Action item
Pictures stay out. Everything else in the listing below gets written out exactly.

Data to process
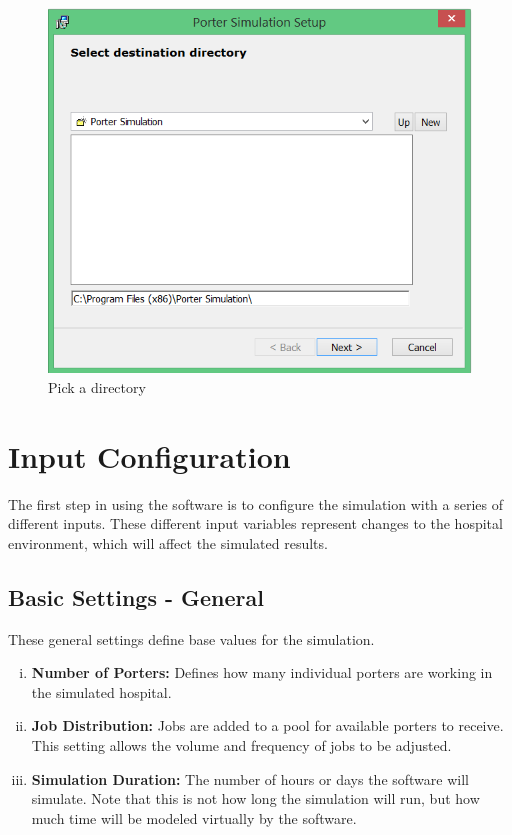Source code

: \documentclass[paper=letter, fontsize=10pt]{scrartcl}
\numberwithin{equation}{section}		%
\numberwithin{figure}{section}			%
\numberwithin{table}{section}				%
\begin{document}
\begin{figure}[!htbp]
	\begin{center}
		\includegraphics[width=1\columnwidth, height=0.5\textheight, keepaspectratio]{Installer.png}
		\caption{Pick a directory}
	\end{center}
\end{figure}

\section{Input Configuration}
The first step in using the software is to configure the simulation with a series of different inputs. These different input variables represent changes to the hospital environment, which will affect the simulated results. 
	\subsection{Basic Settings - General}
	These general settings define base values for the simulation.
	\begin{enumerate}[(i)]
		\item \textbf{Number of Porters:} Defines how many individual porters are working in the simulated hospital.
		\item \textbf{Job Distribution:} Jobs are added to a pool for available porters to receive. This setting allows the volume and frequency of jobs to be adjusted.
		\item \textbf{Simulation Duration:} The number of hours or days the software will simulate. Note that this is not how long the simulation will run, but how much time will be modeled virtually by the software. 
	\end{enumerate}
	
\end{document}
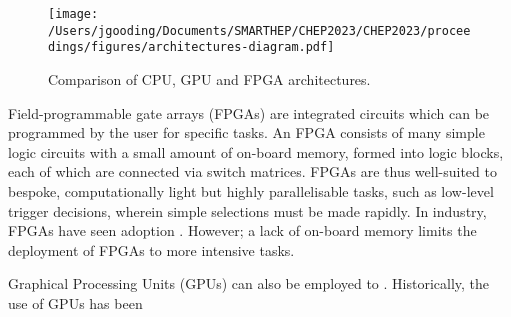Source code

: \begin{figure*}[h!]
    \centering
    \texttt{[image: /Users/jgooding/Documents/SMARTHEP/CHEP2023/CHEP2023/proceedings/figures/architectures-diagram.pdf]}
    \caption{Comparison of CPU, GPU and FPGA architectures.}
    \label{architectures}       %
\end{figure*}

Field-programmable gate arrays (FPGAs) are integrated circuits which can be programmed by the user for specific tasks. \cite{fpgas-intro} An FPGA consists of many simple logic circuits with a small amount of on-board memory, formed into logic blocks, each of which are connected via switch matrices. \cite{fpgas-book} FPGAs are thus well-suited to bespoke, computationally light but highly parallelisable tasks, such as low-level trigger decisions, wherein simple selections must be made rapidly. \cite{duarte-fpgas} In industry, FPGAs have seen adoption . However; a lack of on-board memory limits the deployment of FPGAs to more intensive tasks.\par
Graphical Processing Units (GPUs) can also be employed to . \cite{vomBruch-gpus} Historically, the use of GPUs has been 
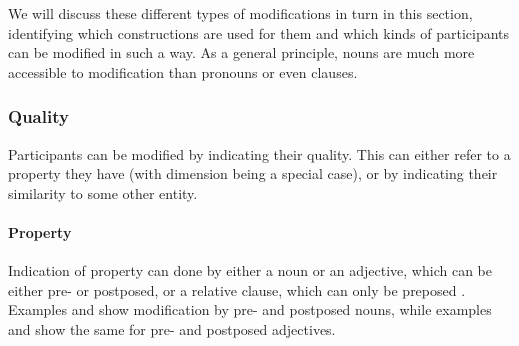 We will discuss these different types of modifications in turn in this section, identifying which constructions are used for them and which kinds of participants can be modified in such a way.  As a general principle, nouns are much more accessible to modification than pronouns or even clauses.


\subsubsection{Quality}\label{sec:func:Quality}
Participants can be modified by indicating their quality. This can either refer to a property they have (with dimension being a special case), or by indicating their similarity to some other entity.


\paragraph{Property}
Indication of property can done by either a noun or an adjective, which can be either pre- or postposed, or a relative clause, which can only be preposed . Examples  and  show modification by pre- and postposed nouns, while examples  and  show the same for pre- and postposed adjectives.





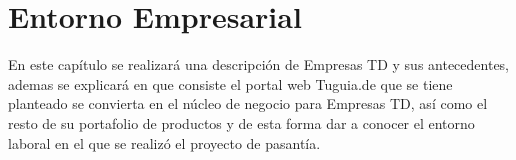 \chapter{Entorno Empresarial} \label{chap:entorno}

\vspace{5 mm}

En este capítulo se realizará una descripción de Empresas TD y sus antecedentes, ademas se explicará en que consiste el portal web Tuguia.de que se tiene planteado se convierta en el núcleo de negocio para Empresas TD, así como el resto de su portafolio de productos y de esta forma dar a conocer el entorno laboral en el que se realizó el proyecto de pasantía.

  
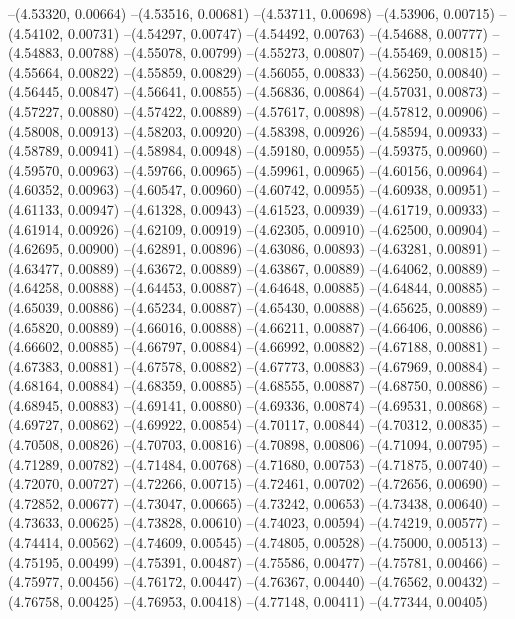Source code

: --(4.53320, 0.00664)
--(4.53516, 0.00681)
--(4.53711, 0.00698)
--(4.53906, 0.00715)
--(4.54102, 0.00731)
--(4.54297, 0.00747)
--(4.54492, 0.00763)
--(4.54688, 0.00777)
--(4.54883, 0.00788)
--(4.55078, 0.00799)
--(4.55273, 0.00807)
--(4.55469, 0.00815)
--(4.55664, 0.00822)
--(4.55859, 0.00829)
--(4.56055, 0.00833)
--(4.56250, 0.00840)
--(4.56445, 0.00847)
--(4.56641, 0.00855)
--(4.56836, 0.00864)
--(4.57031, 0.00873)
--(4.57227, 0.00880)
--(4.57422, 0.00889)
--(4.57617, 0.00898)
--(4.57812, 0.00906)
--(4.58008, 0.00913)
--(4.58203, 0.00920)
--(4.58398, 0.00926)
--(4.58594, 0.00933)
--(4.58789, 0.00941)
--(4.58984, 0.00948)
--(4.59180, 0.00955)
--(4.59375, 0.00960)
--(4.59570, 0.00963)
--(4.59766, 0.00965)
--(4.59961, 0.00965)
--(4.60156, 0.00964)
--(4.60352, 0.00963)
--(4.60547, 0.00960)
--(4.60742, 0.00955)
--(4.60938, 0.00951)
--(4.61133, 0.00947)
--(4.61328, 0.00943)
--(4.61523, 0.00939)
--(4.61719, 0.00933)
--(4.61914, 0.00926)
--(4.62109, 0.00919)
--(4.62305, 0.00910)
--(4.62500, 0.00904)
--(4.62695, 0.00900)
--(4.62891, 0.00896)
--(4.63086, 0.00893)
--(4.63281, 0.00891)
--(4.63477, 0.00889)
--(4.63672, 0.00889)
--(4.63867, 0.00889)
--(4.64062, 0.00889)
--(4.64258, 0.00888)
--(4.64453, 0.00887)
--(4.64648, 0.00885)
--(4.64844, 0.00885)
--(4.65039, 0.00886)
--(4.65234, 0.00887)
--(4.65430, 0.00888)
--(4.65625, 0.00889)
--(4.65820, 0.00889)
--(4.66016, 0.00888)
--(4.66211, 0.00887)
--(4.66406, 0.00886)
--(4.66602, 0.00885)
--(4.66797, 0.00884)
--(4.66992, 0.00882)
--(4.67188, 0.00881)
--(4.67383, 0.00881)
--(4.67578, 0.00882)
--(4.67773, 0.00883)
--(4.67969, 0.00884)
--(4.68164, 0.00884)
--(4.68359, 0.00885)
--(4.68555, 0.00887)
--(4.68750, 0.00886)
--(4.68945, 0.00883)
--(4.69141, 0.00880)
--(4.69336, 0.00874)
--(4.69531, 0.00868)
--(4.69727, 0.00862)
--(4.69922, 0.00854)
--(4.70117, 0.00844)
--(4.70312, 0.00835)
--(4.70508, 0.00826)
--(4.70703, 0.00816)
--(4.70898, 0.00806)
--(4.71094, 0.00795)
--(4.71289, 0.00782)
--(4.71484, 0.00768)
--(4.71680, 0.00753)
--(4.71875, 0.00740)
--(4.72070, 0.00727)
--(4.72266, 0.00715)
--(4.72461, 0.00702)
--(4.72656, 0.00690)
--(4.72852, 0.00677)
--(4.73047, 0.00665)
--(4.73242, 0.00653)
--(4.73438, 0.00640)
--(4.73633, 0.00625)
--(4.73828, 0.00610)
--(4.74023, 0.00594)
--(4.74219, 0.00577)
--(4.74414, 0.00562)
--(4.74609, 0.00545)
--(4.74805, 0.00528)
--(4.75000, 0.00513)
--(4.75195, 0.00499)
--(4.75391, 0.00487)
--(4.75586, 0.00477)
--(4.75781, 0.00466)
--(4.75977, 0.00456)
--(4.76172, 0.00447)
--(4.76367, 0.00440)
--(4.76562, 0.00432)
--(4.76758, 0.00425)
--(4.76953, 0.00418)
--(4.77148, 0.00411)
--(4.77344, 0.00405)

The answer
Source code

: \documentclass[paper=letter, fontsize=10pt]{scrartcl}
\numberwithin{equation}{section}		%
\numberwithin{figure}{section}			%
\numberwithin{table}{section}				%
\begin{document}
\begin{figure}[!htbp]
	\begin{center}
		\includegraphics[width=1\columnwidth, height=0.5\textheight, keepaspectratio]{Installer.png}
		\caption{Pick a directory}
	\end{center}
\end{figure}

\section{Input Configuration}
The first step in using the software is to configure the simulation with a series of different inputs. These different input variables represent changes to the hospital environment, which will affect the simulated results. 
	\subsection{Basic Settings - General}
	These general settings define base values for the simulation.
	\begin{enumerate}[(i)]
		\item \textbf{Number of Porters:} Defines how many individual porters are working in the simulated hospital.
		\item \textbf{Job Distribution:} Jobs are added to a pool for available porters to receive. This setting allows the volume and frequency of jobs to be adjusted.
		\item \textbf{Simulation Duration:} The number of hours or days the software will simulate. Note that this is not how long the simulation will run, but how much time will be modeled virtually by the software. 
	\end{enumerate}
	
\end{document}
Source code

: \begin{figure*}[h!]
    \centering
    \texttt{[image: /Users/jgooding/Documents/SMARTHEP/CHEP2023/CHEP2023/proceedings/figures/architectures-diagram.pdf]}
    \caption{Comparison of CPU, GPU and FPGA architectures.}
    \label{architectures}       %
\end{figure*}

Field-programmable gate arrays (FPGAs) are integrated circuits which can be programmed by the user for specific tasks. \cite{fpgas-intro} An FPGA consists of many simple logic circuits with a small amount of on-board memory, formed into logic blocks, each of which are connected via switch matrices. \cite{fpgas-book} FPGAs are thus well-suited to bespoke, computationally light but highly parallelisable tasks, such as low-level trigger decisions, wherein simple selections must be made rapidly. \cite{duarte-fpgas} In industry, FPGAs have seen adoption . However; a lack of on-board memory limits the deployment of FPGAs to more intensive tasks.\par
Graphical Processing Units (GPUs) can also be employed to . \cite{vomBruch-gpus} Historically, the use of GPUs has been 
 We will discuss these different types of modifications in turn in this section, identifying which constructions are used for them and which kinds of participants can be modified in such a way.  As a general principle, nouns are much more accessible to modification than pronouns or even clauses.


\subsubsection{Quality}\label{sec:func:Quality}
Participants can be modified by indicating their quality. This can either refer to a property they have (with dimension being a special case), or by indicating their similarity to some other entity.


\paragraph{Property}
Indication of property can done by either a noun or an adjective, which can be either pre- or postposed, or a relative clause, which can only be preposed . Examples  and  show modification by pre- and postposed nouns, while examples  and  show the same for pre- and postposed adjectives.





 \chapter{Entorno Empresarial} \label{chap:entorno}

\vspace{5 mm}

En este capítulo se realizará una descripción de Empresas TD y sus antecedentes, ademas se explicará en que consiste el portal web Tuguia.de que se tiene planteado se convierta en el núcleo de negocio para Empresas TD, así como el resto de su portafolio de productos y de esta forma dar a conocer el entorno laboral en el que se realizó el proyecto de pasantía.

  
Source code

: --(4.53320, 0.00664)
--(4.53516, 0.00681)
--(4.53711, 0.00698)
--(4.53906, 0.00715)
--(4.54102, 0.00731)
--(4.54297, 0.00747)
--(4.54492, 0.00763)
--(4.54688, 0.00777)
--(4.54883, 0.00788)
--(4.55078, 0.00799)
--(4.55273, 0.00807)
--(4.55469, 0.00815)
--(4.55664, 0.00822)
--(4.55859, 0.00829)
--(4.56055, 0.00833)
--(4.56250, 0.00840)
--(4.56445, 0.00847)
--(4.56641, 0.00855)
--(4.56836, 0.00864)
--(4.57031, 0.00873)
--(4.57227, 0.00880)
--(4.57422, 0.00889)
--(4.57617, 0.00898)
--(4.57812, 0.00906)
--(4.58008, 0.00913)
--(4.58203, 0.00920)
--(4.58398, 0.00926)
--(4.58594, 0.00933)
--(4.58789, 0.00941)
--(4.58984, 0.00948)
--(4.59180, 0.00955)
--(4.59375, 0.00960)
--(4.59570, 0.00963)
--(4.59766, 0.00965)
--(4.59961, 0.00965)
--(4.60156, 0.00964)
--(4.60352, 0.00963)
--(4.60547, 0.00960)
--(4.60742, 0.00955)
--(4.60938, 0.00951)
--(4.61133, 0.00947)
--(4.61328, 0.00943)
--(4.61523, 0.00939)
--(4.61719, 0.00933)
--(4.61914, 0.00926)
--(4.62109, 0.00919)
--(4.62305, 0.00910)
--(4.62500, 0.00904)
--(4.62695, 0.00900)
--(4.62891, 0.00896)
--(4.63086, 0.00893)
--(4.63281, 0.00891)
--(4.63477, 0.00889)
--(4.63672, 0.00889)
--(4.63867, 0.00889)
--(4.64062, 0.00889)
--(4.64258, 0.00888)
--(4.64453, 0.00887)
--(4.64648, 0.00885)
--(4.64844, 0.00885)
--(4.65039, 0.00886)
--(4.65234, 0.00887)
--(4.65430, 0.00888)
--(4.65625, 0.00889)
--(4.65820, 0.00889)
--(4.66016, 0.00888)
--(4.66211, 0.00887)
--(4.66406, 0.00886)
--(4.66602, 0.00885)
--(4.66797, 0.00884)
--(4.66992, 0.00882)
--(4.67188, 0.00881)
--(4.67383, 0.00881)
--(4.67578, 0.00882)
--(4.67773, 0.00883)
--(4.67969, 0.00884)
--(4.68164, 0.00884)
--(4.68359, 0.00885)
--(4.68555, 0.00887)
--(4.68750, 0.00886)
--(4.68945, 0.00883)
--(4.69141, 0.00880)
--(4.69336, 0.00874)
--(4.69531, 0.00868)
--(4.69727, 0.00862)
--(4.69922, 0.00854)
--(4.70117, 0.00844)
--(4.70312, 0.00835)
--(4.70508, 0.00826)
--(4.70703, 0.00816)
--(4.70898, 0.00806)
--(4.71094, 0.00795)
--(4.71289, 0.00782)
--(4.71484, 0.00768)
--(4.71680, 0.00753)
--(4.71875, 0.00740)
--(4.72070, 0.00727)
--(4.72266, 0.00715)
--(4.72461, 0.00702)
--(4.72656, 0.00690)
--(4.72852, 0.00677)
--(4.73047, 0.00665)
--(4.73242, 0.00653)
--(4.73438, 0.00640)
--(4.73633, 0.00625)
--(4.73828, 0.00610)
--(4.74023, 0.00594)
--(4.74219, 0.00577)
--(4.74414, 0.00562)
--(4.74609, 0.00545)
--(4.74805, 0.00528)
--(4.75000, 0.00513)
--(4.75195, 0.00499)
--(4.75391, 0.00487)
--(4.75586, 0.00477)
--(4.75781, 0.00466)
--(4.75977, 0.00456)
--(4.76172, 0.00447)
--(4.76367, 0.00440)
--(4.76562, 0.00432)
--(4.76758, 0.00425)
--(4.76953, 0.00418)
--(4.77148, 0.00411)
--(4.77344, 0.00405)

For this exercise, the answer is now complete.